In the unified view, a civic address defines a series of (sometimes
non-orthogonal) spatial partitions. The first is the implicit
partition that identifies the surface of the earth and the space near
the surface. The second is the country. Each label that is included
in a civic address provides information about a different set of
spatial partitions. Some partitions require slight adjustments from
a standard interpretation: for instance, a road includes all
properties that adjoin the street. Each label might need to be
interpreted with other values to provide context.
Thomson & Winterbottom Expires February 15, 2015 [Page 9]
Internet-Draft Uncertainty & Confidence August 2014
As a value at each level is interpreted, one or more spatial
partitions at that level are selected, and all other partitions of
that type are excluded. For non-orthogonal partitions, only the
portion of the partition that fits within the existing space is
selected. This is what distinguishes King Street in Sydney from King
Street in Melbourne. Each defined element selects a partition of
space. The resulting location is the intersection of all selected
spaces.
The resulting spatial partition can be considered as a region of
uncertainty.
Note: This view is a potential perspective on the process of geo-
coding - the translation of a civic address to a geodetic
location.
Uncertainty in civic addresses can be increased by removing elements.
This does not increase confidence unless additional information is
used. Similarly, arbitrarily increasing uncertainty in a geodetic
location does not increase confidence.
3.4. DHCP Location Configuration Information and Uncertainty
Location information is often measured in two or three dimensions;
expressions of uncertainty in one dimension only are rare.
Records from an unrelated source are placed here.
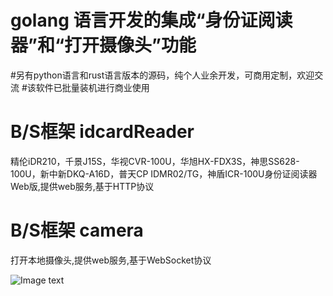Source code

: # golang 语言开发的集成“身份证阅读器”和“打开摄像头”功能
#另有python语言和rust语言版本的源码，纯个人业余开发，可商用定制，欢迎交流
#该软件已批量装机进行商业使用

# B/S框架 idcardReader
 精伦iDR210，千景J15S，华视CVR-100U，华旭HX-FDX3S，神思SS628-100U，新中新DKQ-A16D，普天CP IDMR02/TG，神盾ICR-100U身份证阅读器Web版,提供web服务,基于HTTP协议
 
# B/S框架 camera
 打开本地摄像头,提供web服务,基于WebSocket协议
 
 ![Image text](https://raw.githubusercontent.com/zjw939057120/idcardReader/master/snapshot.png)
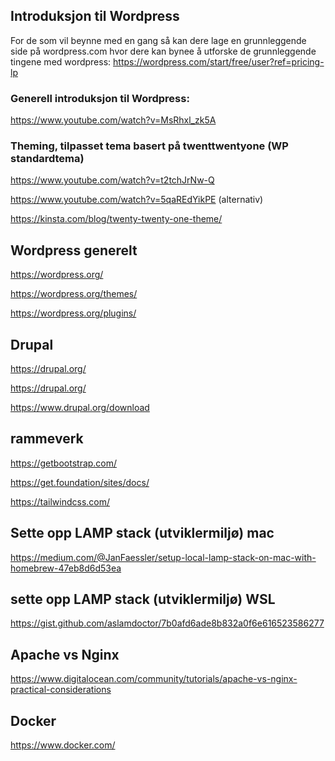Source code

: ## Introduksjon til Wordpress

For de som vil beynne med en gang så kan dere lage en grunnleggende side på wordpress.com hvor dere kan bynee å utforske de grunnleggende tingene med wordpress:
https://wordpress.com/start/free/user?ref=pricing-lp

### Generell introduksjon til Wordpress:

https://www.youtube.com/watch?v=MsRhxl_zk5A

### Theming, tilpasset tema basert på twenttwentyone (WP standardtema)

https://www.youtube.com/watch?v=t2tchJrNw-Q

https://www.youtube.com/watch?v=5qaREdYikPE (alternativ)

https://kinsta.com/blog/twenty-twenty-one-theme/



## Wordpress generelt

https://wordpress.org/

https://wordpress.org/themes/

https://wordpress.org/plugins/


## Drupal

https://drupal.org/

https://drupal.org/

https://www.drupal.org/download

## rammeverk

https://getbootstrap.com/

https://get.foundation/sites/docs/

https://tailwindcss.com/

## Sette opp LAMP stack (utviklermiljø) mac

https://medium.com/@JanFaessler/setup-local-lamp-stack-on-mac-with-homebrew-47eb8d6d53ea

## sette opp LAMP stack (utviklermiljø) WSL

https://gist.github.com/aslamdoctor/7b0afd6ade8b832a0f6e616523586277

## Apache vs Nginx

https://www.digitalocean.com/community/tutorials/apache-vs-nginx-practical-considerations

## Docker

https://www.docker.com/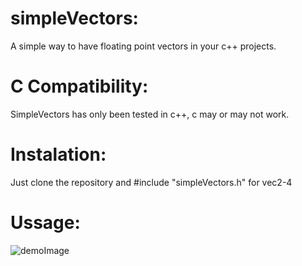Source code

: # simpleVectors:
A simple way to have floating point vectors in your c++ projects.

# C Compatibility:
SimpleVectors has only been tested in c++, c may or may not work.

# Instalation:
Just clone the repository and #include "simpleVectors.h" for vec2-4

# Ussage:
![demoImage](demoImage.jpg)

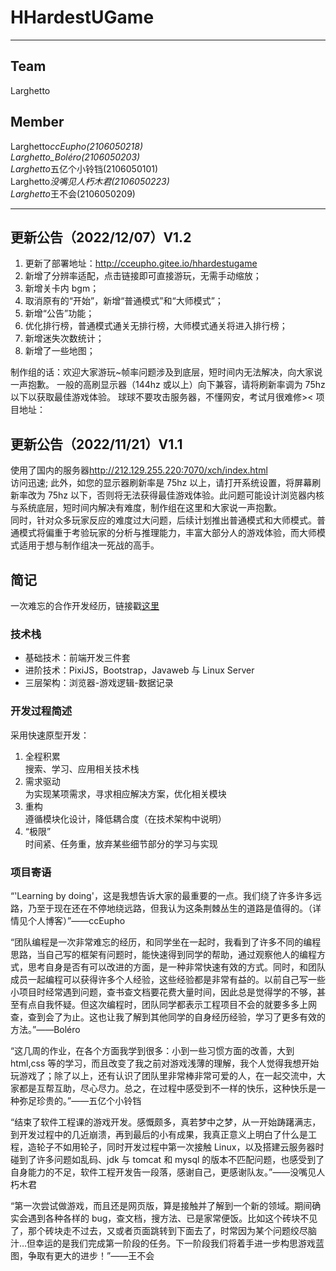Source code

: # HHardestUGame

---

## Team

Larghetto

## Member

Larghetto*ccEupho(2106050218)  
Larghetto_Boléro(2106050203)  
Larghetto*五亿个小铃铛(2106050101)  
Larghetto*没嘴见人朽木君(2106050223)  
Larghetto*王不会(2106050209)

---

## 更新公告（2022/12/07）V1.2

1. 更新了部署地址：<http://cceupho.gitee.io/hhardestugame>
2. 新增了分辨率适配，点击链接即可直接游玩，无需手动缩放；
3. 新增关卡内 bgm；
4. 取消原有的“开始”，新增“普通模式”和“大师模式”；
5. 新增“公告”功能；
6. 优化排行榜，普通模式通关无排行榜，大师模式通关将进入排行榜；
7. 新增迷失次数统计；
8. 新增了一些地图；

制作组的话：欢迎大家游玩~帧率问题涉及到底层，短时间内无法解决，向大家说一声抱歉。
一般的高刷显示器（144hz 或以上）向下兼容，请将刷新率调为 75hz 以下以获取最佳游戏体验。
球球不要攻击服务器，不懂网安，考试月很难修><
项目地址：

## 更新公告（2022/11/21）V1.1

使用了国内的服务器<http://212.129.255.220:7070/xch/index.html>  
访问迅速;
此外，如您的显示器刷新率是 75hz 以上，请打开系统设置，将屏幕刷新率改为 75hz 以下，否则将无法获得最佳游戏体验。此问题可能设计浏览器内核与系统底层，短时间内解决有难度，制作组在这里和大家说一声抱歉。  
同时，针对众多玩家反应的难度过大问题，后续计划推出普通模式和大师模式。普通模式将偏重于考验玩家的分析与推理能力，丰富大部分人的游戏体验，而大师模式适用于想与制作组决一死战的高手。

## 简记

一次难忘的合作开发经历，链接戳[这里](https://euphocc.github.io/HHardestUGame/)

### 技术栈

- 基础技术：前端开发三件套
- 进阶技术：PixiJS，Bootstrap，Javaweb 与 Linux Server
- 三层架构：浏览器-游戏逻辑-数据记录

### 开发过程简述

采用快速原型开发：

1. 全程积累  
   搜索、学习、应用相关技术栈
2. 需求驱动  
   为实现某项需求，寻求相应解决方案，优化相关模块
3. 重构  
   遵循模块化设计，降低耦合度（在技术架构中说明）
4. “极限”  
   时间紧、任务重，放弃某些细节部分的学习与实现

### 项目寄语

“'Learning by doing'，这是我想告诉大家的最重要的一点。我们绕了许多许多远路，乃至于现在还在不停地绕远路，但我认为这条荆棘丛生的道路是值得的。（详情见个人博客）”——ccEupho

“团队编程是一次非常难忘的经历，和同学坐在一起时，我看到了许多不同的编程思路，当自己写的框架有问题时，能快速得到同学的帮助，通过观察他人的编程方式，思考自身是否有可以改进的方面，是一种非常快速有效的方式。同时，和团队成员一起编程可以获得许多个人经验，这些经验都是非常有益的。以前自己写一些小项目时经常遇到问题，查书查文档要花费大量时间，因此总是觉得学的不够，甚至有点自我怀疑。但这次编程时，团队同学都表示工程项目不会的就要多多上网查，查到会了为止。这也让我了解到其他同学的自身经历经验，学习了更多有效的方法。”——Boléro

“这几周的作业，在各个方面我学到很多：小到一些习惯方面的改善，大到 html,css 等的学习，而且改变了我之前对游戏浅薄的理解，我个人觉得我想开始玩游戏了；除了以上，还有认识了团队里非常棒非常可爱的人，在一起交流中，大家都是互帮互助，尽心尽力。总之，在过程中感受到不一样的快乐，这种快乐是一种弥足珍贵的。”——五亿个小铃铛

“结束了软件工程课的游戏开发。感慨颇多，真若梦中之梦，从一开始踌躇满志，到开发过程中的几近崩溃，再到最后的小有成果，我真正意义上明白了什么是工程，造轮子不如用轮子，同时开发过程中第一次接触 Linux，以及搭建云服务器时碰到了许多问题如乱码、jdk 与 tomcat 和 mysql 的版本不匹配问题，也感受到了自身能力的不足，软件工程开发告一段落，感谢自己，更感谢队友。”——没嘴见人朽木君

“第一次尝试做游戏，而且还是网页版，算是接触并了解到一个新的领域。期间确实会遇到各种各样的 bug，查文档，搜方法、已是家常便饭。比如这个砖块不见了，那个砖块走不过去，又或者页面跳转到下面去了，时常因为某个问题绞尽脑汁…但幸运的是我们完成第一阶段的任务。下一阶段我们将着手进一步构思游戏蓝图，争取有更大的进步！”——王不会
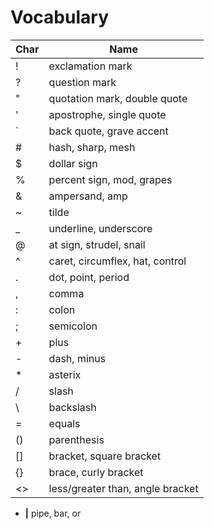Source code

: # Vocabulary

| Char  | Name                             | 
|-------|----------------------------------|
| !     | exclamation mark                 |
| ?     | question mark                    |
| "     | quotation mark, double quote     |
| '     | apostrophe, single quote         |
| `     | back quote, grave accent         |
| #     | hash, sharp, mesh                |
| $     | dollar sign                      |
| %     | percent sign, mod, grapes        |
| &     | ampersand, amp                   |
| ~     | tilde                            |
| _     | underline, underscore            |
| @     | at sign, strudel, snail          |
| ^     | caret, circumflex, hat, control  |
| .     | dot, point, period               |
| ,     | comma                            |
| :     | colon                            |
| ;     | semicolon                        |
| +     | plus                             |
| -     | dash, minus                      |
| *     | asterix                          |
| /     | slash                            |
| \     | backslash                        |
| =     | equals                           |
| ()    | parenthesis                      |
| []    | bracket, square bracket          |
| {}    | brace, curly bracket             |
| <>    | less/greater than, angle bracket |

- **|** pipe, bar, or
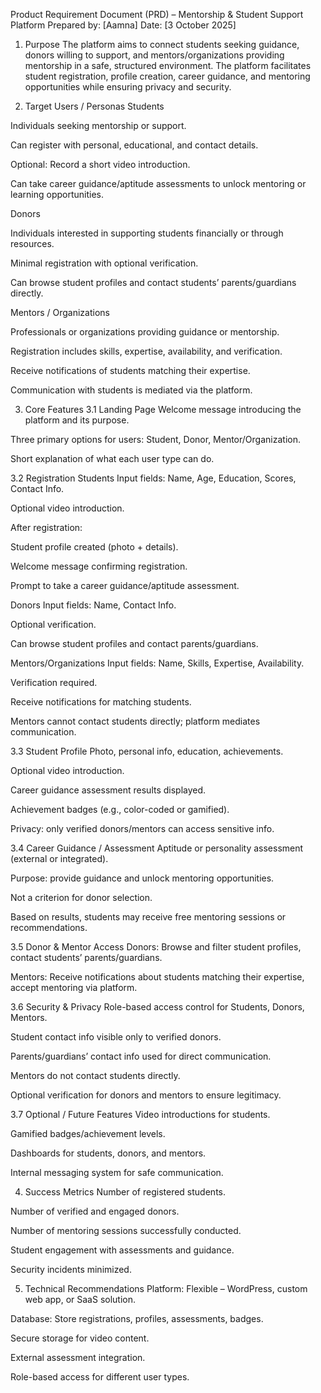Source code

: Product Requirement Document (PRD) – Mentorship & Student Support Platform
Prepared by: [Aamna]
Date: [3 October 2025]

1. Purpose
The platform aims to connect students seeking guidance, donors willing to support, and mentors/organizations providing mentorship in a safe, structured environment. The platform facilitates student registration, profile creation, career guidance, and mentoring opportunities while ensuring privacy and security.

2. Target Users / Personas
Students


Individuals seeking mentorship or support.


Can register with personal, educational, and contact details.


Optional: Record a short video introduction.


Can take career guidance/aptitude assessments to unlock mentoring or learning opportunities.


Donors


Individuals interested in supporting students financially or through resources.


Minimal registration with optional verification.


Can browse student profiles and contact students’ parents/guardians directly.


Mentors / Organizations


Professionals or organizations providing guidance or mentorship.


Registration includes skills, expertise, availability, and verification.


Receive notifications of students matching their expertise.


Communication with students is mediated via the platform.



3. Core Features
3.1 Landing Page
Welcome message introducing the platform and its purpose.


Three primary options for users: Student, Donor, Mentor/Organization.


Short explanation of what each user type can do.


3.2 Registration
Students
Input fields: Name, Age, Education, Scores, Contact Info.


Optional video introduction.


After registration:


Student profile created (photo + details).


Welcome message confirming registration.


Prompt to take a career guidance/aptitude assessment.


Donors
Input fields: Name, Contact Info.


Optional verification.


Can browse student profiles and contact parents/guardians.


Mentors/Organizations
Input fields: Name, Skills, Expertise, Availability.


Verification required.


Receive notifications for matching students.


Mentors cannot contact students directly; platform mediates communication.



3.3 Student Profile
Photo, personal info, education, achievements.


Optional video introduction.


Career guidance assessment results displayed.


Achievement badges (e.g., color-coded or gamified).


Privacy: only verified donors/mentors can access sensitive info.



3.4 Career Guidance / Assessment
Aptitude or personality assessment (external or integrated).


Purpose: provide guidance and unlock mentoring opportunities.


Not a criterion for donor selection.


Based on results, students may receive free mentoring sessions or recommendations.



3.5 Donor & Mentor Access
Donors: Browse and filter student profiles, contact students’ parents/guardians.


Mentors: Receive notifications about students matching their expertise, accept mentoring via platform.



3.6 Security & Privacy
Role-based access control for Students, Donors, Mentors.


Student contact info visible only to verified donors.


Parents/guardians’ contact info used for direct communication.


Mentors do not contact students directly.


Optional verification for donors and mentors to ensure legitimacy.



3.7 Optional / Future Features
Video introductions for students.


Gamified badges/achievement levels.


Dashboards for students, donors, and mentors.


Internal messaging system for safe communication.



4. Success Metrics
Number of registered students.


Number of verified and engaged donors.


Number of mentoring sessions successfully conducted.


Student engagement with assessments and guidance.


Security incidents minimized.



5. Technical Recommendations
Platform: Flexible – WordPress, custom web app, or SaaS solution.


Database: Store registrations, profiles, assessments, badges.


Secure storage for video content.


External assessment integration.


Role-based access for different user types.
The
"resolution" parameters in [RFC6225] provide an indication of how
many bits of a number are valid, which could be interpreted as an
expression of uncertainty in one dimension.
[RFC6225] defines a means for representing uncertainty, but a value
for confidence is not specified. A default value of 95% confidence
is assumed for the combination of the uncertainty on each axis. This
is consistent with the transformation of those forms into the
uncertainty representations from [RFC5491]. That is, the confidence
of the resultant rectangular polygon or prism is assumed to be 95%.
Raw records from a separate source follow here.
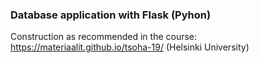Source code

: ### Database application with Flask (Pyhon)

Construction as recommended in the course: https://materiaalit.github.io/tsoha-19/ (Helsinki University)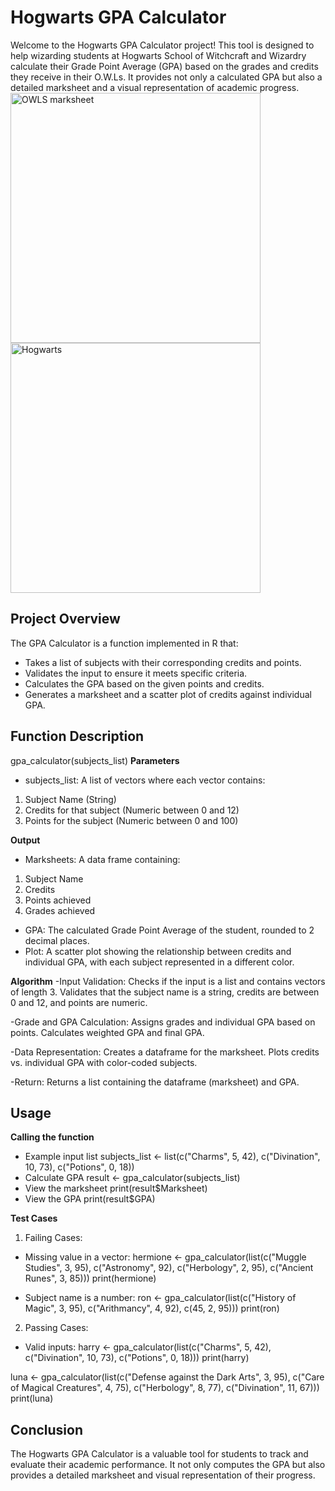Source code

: # Hogwarts GPA Calculator
Welcome to the Hogwarts GPA Calculator project! This tool is designed to help wizarding students at Hogwarts School of Witchcraft and Wizardry calculate their Grade Point Average (GPA) based on the grades and credits they receive in their O.W.Ls. It provides not only a calculated GPA but also a detailed marksheet and a visual representation of academic progress.
<img src="https://github.com/user-attachments/assets/22c83159-57dc-41e4-9005-65a655081ed9" alt="OWLS marksheet" width="400"/>
<img src="https://github.com/user-attachments/assets/f7bfe3e4-07c2-4255-87ac-4c8dfb8e5243" alt="Hogwarts" width="400"/>

## Project Overview
The GPA Calculator is a function implemented in R that:
- Takes a list of subjects with their corresponding credits and points.
- Validates the input to ensure it meets specific criteria.
- Calculates the GPA based on the given points and credits.
- Generates a marksheet and a scatter plot of credits against individual GPA.

## Function Description
gpa_calculator(subjects_list)
**Parameters**
- subjects_list: A list of vectors where each vector contains:
1. Subject Name (String)
2. Credits for that subject (Numeric between 0 and 12)
3. Points for the subject (Numeric between 0 and 100)
   
**Output**
- Marksheets: A data frame containing:
1. Subject Name
2. Credits
3. Points achieved
4. Grades achieved
- GPA: The calculated Grade Point Average of the student, rounded to 2 decimal places.
- Plot: A scatter plot showing the relationship between credits and individual GPA, with each subject represented in a different color.

**Algorithm**
-Input Validation:
Checks if the input is a list and contains vectors of length 3.
Validates that the subject name is a string, credits are between 0 and 12, and points are numeric.

-Grade and GPA Calculation:
Assigns grades and individual GPA based on points.
Calculates weighted GPA and final GPA.

-Data Representation:
Creates a dataframe for the marksheet.
Plots credits vs. individual GPA with color-coded subjects.

-Return:
Returns a list containing the dataframe (marksheet) and GPA.

## Usage
**Calling the function**
- Example input list
subjects_list <- list(c("Charms", 5, 42), c("Divination", 10, 73), c("Potions", 0, 18))
- Calculate GPA
result <- gpa_calculator(subjects_list)
- View the marksheet
print(result$Marksheet)
- View the GPA
print(result$GPA)

**Test Cases**
1. Failing Cases:
- Missing value in a vector:
hermione <- gpa_calculator(list(c("Muggle Studies", 3, 95), c("Astronomy", 92), c("Herbology", 2, 95), c("Ancient Runes", 3, 85)))
print(hermione)

- Subject name is a number:
ron <- gpa_calculator(list(c("History of Magic", 3, 95), c("Arithmancy", 4, 92), c(45, 2, 95)))
print(ron)

2. Passing Cases:
- Valid inputs:
harry <- gpa_calculator(list(c("Charms", 5, 42), c("Divination", 10, 73), c("Potions", 0, 18)))
print(harry)

luna <- gpa_calculator(list(c("Defense against the Dark Arts", 3, 95), c("Care of Magical Creatures", 4, 75), c("Herbology", 8, 77), c("Divination", 11, 67)))
print(luna)

## Conclusion
The Hogwarts GPA Calculator is a valuable tool for students to track and evaluate their academic performance. It not only computes the GPA but also provides a detailed marksheet and visual representation of their progress.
4. Representation of Confidence in PIDF-LO
On the whole, a fixed definition for confidence is preferable.
Primarily because it ensures consistency between implementations.
Location generators that are aware of this constraint can generate
location information at the required confidence. Location recipients
are able to make sensible assumptions about the quality of the
information that they receive.
In some circumstances - particularly with pre-existing systems -
location generators might unable to provide location information with
consistent confidence. Existing systems sometimes specify confidence
Thomson & Winterbottom Expires February 15, 2015 [Page 10]
Internet-Draft Uncertainty & Confidence August 2014
at 38%, 67% or 90%. Existing forms of expressing location
information, such as that defined in [TS-3GPP-23_032], contain
elements that express the confidence in the result.
The addition of a confidence element provides information that was
previously unavailable to recipients of location information.
Without this information, a location server or generator that has
access to location information with a confidence lower than 95% has
two options:
o The location server can scale regions of uncertainty in an attempt
to acheive 95% confidence. This scaling process significantly
degrades the quality of the information, because the location
server might not have the necessary information to scale
appropriately; the location server is forced to make assumptions
that are likely to result in either an overly conservative
estimate with high uncertainty or a overestimate of confidence.
o The location server can ignore the confidence entirely, which
results in giving the recipient a false impression of its quality.
Both of these choices degrade the quality of the information
provided.
The addition of a confidence element avoids this problem entirely if
a location recipient supports and understands the element. A
recipient that does not understand - and hence ignores - the
confidence element is in no worse a position than if the location
server ignored confidence.
4.1. The "confidence" Element
The confidence element MAY be added to the "location-info" element of
the Presence Information Data Format - Location Object (PIDF-LO)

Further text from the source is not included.